◆ Assigned task ◆
The lines to be copied are those below that contain "need".

◆ Task data ◆
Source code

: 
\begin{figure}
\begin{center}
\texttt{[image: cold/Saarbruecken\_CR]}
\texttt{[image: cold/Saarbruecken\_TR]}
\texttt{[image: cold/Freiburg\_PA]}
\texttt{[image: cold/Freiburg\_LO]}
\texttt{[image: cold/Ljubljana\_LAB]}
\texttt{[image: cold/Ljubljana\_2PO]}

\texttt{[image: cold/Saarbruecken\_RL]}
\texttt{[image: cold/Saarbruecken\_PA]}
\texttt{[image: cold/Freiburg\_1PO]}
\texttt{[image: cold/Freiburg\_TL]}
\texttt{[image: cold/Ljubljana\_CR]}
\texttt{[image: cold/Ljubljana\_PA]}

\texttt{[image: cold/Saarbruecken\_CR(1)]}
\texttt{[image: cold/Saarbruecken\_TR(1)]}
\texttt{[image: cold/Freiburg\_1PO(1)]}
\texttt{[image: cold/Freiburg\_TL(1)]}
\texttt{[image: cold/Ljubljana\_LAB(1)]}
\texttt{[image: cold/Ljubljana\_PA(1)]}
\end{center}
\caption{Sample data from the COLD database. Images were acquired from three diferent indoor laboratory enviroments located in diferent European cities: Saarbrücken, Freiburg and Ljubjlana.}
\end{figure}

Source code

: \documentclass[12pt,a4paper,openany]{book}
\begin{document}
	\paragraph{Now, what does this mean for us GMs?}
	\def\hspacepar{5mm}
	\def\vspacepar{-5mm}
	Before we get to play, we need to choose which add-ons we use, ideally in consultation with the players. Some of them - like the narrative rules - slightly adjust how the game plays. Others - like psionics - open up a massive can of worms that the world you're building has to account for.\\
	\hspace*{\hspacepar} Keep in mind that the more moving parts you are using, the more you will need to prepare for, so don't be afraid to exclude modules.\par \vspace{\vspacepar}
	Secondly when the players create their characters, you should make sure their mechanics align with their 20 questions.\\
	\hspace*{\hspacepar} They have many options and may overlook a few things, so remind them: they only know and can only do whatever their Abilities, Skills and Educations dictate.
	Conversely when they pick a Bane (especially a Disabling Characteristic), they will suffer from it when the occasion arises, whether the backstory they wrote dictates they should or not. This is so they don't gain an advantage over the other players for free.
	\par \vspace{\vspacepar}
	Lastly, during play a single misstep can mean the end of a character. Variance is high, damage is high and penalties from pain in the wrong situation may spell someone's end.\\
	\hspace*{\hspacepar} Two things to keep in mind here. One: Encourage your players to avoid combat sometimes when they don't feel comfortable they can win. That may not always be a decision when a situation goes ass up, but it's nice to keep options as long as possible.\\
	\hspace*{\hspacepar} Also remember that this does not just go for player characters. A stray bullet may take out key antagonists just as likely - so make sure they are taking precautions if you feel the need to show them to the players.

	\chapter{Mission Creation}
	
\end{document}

◆ Completed task ◆
	Before we get to play, we need to choose which add-ons we use, ideally in consultation with the players. Some of them - like the narrative rules - slightly adjust how the game plays. Others - like psionics - open up a massive can of worms that the world you're building has to account for.\\
	\hspace*{\hspacepar} Keep in mind that the more moving parts you are using, the more you will need to prepare for, so don't be afraid to exclude modules.\par \vspace{\vspacepar}
	\hspace*{\hspacepar} Also remember that this does not just go for player characters. A stray bullet may take out key antagonists just as likely - so make sure they are taking precautions if you feel the need to show them to the players.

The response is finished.